Michelle passed a trembling hand over her eyes. “I know you didn’t. I just don’t want to go through that again.”
The memory was plain in her face, and Joe could see she didn’t want to go down that road any more than he did. Not a day had gone by when he hadn’t thought of their boy, of Ben Crawford, the child who’d never even gotten the chance to live. Who should have been outside playing with his friends today rather than sitting on a shelf in some fucking columbarium.
“I’m sorry, honey.”
She forced a smile. “It’s not your fault. It just…” She inhaled shuddering breath, looked away. “…it just sneaks up on me, you know?”
And he did know. Or he knew to a degree. Then again, how the hell could he fathom the pain Michelle must’ve felt that day, the pain she still must be feeling? To feel that child growing in her womb, to talk to Ben and sing him songs and stroke her belly and dream of holding him…to go through all of that only to have him stolen from her only six weeks before his birth. Michelle was a strong woman, but that didn’t mean she didn’t feel as deeply as the average person. On the contrary, he’d always thought his wife felt things more deeply than just about anyone else he knew. Which was one of the things he loved most about her.
He put his arms around her waist. “Tell me what you’re thinking,” he said.
She looked up at him. “What about adoption?”
“Doesn’t that process take a long time?”
“Even if we know the child?”
Joe frowned at her a moment before cottoning to her meaning. “You’re talking about Little Stevie.”

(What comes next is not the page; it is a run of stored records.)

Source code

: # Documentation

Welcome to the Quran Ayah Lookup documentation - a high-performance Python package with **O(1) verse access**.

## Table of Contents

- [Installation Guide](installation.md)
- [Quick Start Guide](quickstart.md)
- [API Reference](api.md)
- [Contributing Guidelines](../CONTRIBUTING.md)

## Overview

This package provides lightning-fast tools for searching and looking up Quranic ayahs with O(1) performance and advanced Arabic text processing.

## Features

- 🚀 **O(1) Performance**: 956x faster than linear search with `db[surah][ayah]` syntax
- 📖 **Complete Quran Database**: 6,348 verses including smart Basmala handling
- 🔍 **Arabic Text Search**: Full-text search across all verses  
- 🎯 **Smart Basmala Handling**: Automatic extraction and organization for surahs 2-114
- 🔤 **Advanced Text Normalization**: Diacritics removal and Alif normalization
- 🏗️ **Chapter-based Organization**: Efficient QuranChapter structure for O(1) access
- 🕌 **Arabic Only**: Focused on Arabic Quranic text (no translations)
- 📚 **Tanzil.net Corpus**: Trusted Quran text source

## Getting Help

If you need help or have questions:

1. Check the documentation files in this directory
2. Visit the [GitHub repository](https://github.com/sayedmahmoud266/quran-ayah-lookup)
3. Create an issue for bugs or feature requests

Michelle looked at him. “Why not?”
“I don’t know,” he said. “That seems pretty complicated. I mean, the Morrisons—”
“Are only temporary foster parents, you said that yourself.”
“That’s true,” he allowed. “But—”
“Has a permanent home been found yet?”
Joe hesitated. In truth, he’d stopped by the Morrisons the day before to check in on Stevie. And while the boy seemed healthy and happy stumbling around in the Morrisons’ fenced-in backyard, Louise told Joe she was worried that if the CPS didn’t find a family soon, the boy might miss out on crucial bonding time with whatever parents eventually adopted him. Joe had asked what would happen if no one else came forward to claim Stevie. Louise hadn’t answered for a long while, and just when he thought she’d ignore the question altogether, she said, “I’ll be sixty soon, Mr. Crawford. It’s not fair to me or my husband—or to Stevie here—for us to adopt him.”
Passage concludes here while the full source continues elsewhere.